During the second set Laura was sipping tomato juice when the long-haired bloke who had been talking to Andy—his left leg still in a cast—detached himself, wended his way skilfully through the press of overdressed, overheated bodies, and stopped in front of her. Olivia would have already thrust out her chest at the approach of his arresting green eyes, diamond stud, feline grace. He looked as though he’d just stepped out of a cool shower. He looked as though he expected she was picturing him dripping wet, reaching for a crisp white towel.
‘Dance?’ he asked.
‘Sorry, I’m waiting for my boyfriend. He’ll be back in a second.’
The man took her elbow. Laura stepped back, trying to pull free without making a scene, and bumped into someone nearby, sloshing some of her juice onto her cream-coloured top.

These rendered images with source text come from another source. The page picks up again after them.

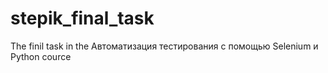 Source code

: # stepik_final_task
The finil task in the Автоматизация тестирования с помощью Selenium и Python cource
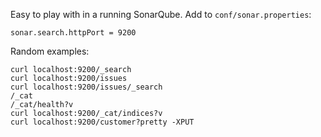 Easy to play with in a running SonarQube. Add to `conf/sonar.properties`:

    sonar.search.httpPort = 9200

Random examples:

    curl localhost:9200/_search
    curl localhost:9200/issues
    curl localhost:9200/issues/_search
    /_cat
    /_cat/health?v
    curl localhost:9200/_cat/indices?v
    curl localhost:9200/customer?pretty -XPUT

‘Damn it, let go of me,’ she hissed. ‘Look what you’ve made me do.’
His eyes danced. ‘No problem. Come back to my office, I’ve got a couple of spare shirts in the cupboard.’
‘You’re mad if you think I’m going anywhere with you!’
‘Is that so?’ He seemed entirely unperturbed. ‘We ought to leave straightaway. Randall’s going to make a few remarks that I can’t miss, and you shouldn’t.’ At her glare, he added, ‘The CEO.’
‘I know who Randall is.’ Again she tried to tug her arm away. ‘I’m warning you one last time, I’ll scream if you don’t—’
The man smiled a lazy smile and bent his head to hers, whispering conspiratorially. ‘Scream away, though I doubt Zach will be able to hear you.’ His breath smelled fresh, as if he neither drank nor smoked, fruity without a cloying overlay of mint. ‘The acoustics are far better in my office.’
As the import of his last remark sunk in, Laura went still. The man released his grip and held out his hand for her glass. Wordlessly, she followed him out of the overcrowded room with her heart pounding to match the drums.
Inside the lift the man fiddled with his wrister. ‘There, that should do it.’
‘Sorry about the shirt.’
‘Is this some sort of party entertainment? You know, a treasure hunt or maybe charades?’
He leaned back against the brushed stainless steel wall, crossed his arms, and smiled in appreciation. ‘My name’s Fabio.’
‘OK, Fabio, tell me what’s going on.’
‘I’ll see that it gets dry-cleaned.’
‘Will you stop pissing on about my damned shirt?’ His grin broadened, but there was nothing mocking nor remotely unkind about it. Provocative, though—and one of his eyebrows lifted like a question mark. Laura wanted to thump herself for being so dim. ‘You’ve planned it all along, haven’t you?’ she demanded, plucking at the damp red stain.
‘I knew Zach would never chose a witless girl.’
With a small dip of approval the lift came to a halt and opened its door at the seventeenth floor. Fabio directed her to the left along a carpeted corridor, on through a glass-domed atrium filled with tropical plants and a large toucan-inhabited birdcage, then along another corridor where after a short distance they halted by a security door. During the voice and retina routine, Laura studied the long but narrow canvas—exceptionally long, a mural-like five metres—mounted on the textured concrete wall opposite. Painted only in black, white, and shades of grey, it showed a stunning if brutal array of street scenes which flowed seamlessly into one another like a dreamscape—a bad dream, including the decapitation of a naked baby by a machete. The painting was worked in fine detail, yet only the animals could be seen in their entirety; men and women, children too, were placed so that either their lower limbs or their heads and upper bodies were truncated by the borders of the canvas.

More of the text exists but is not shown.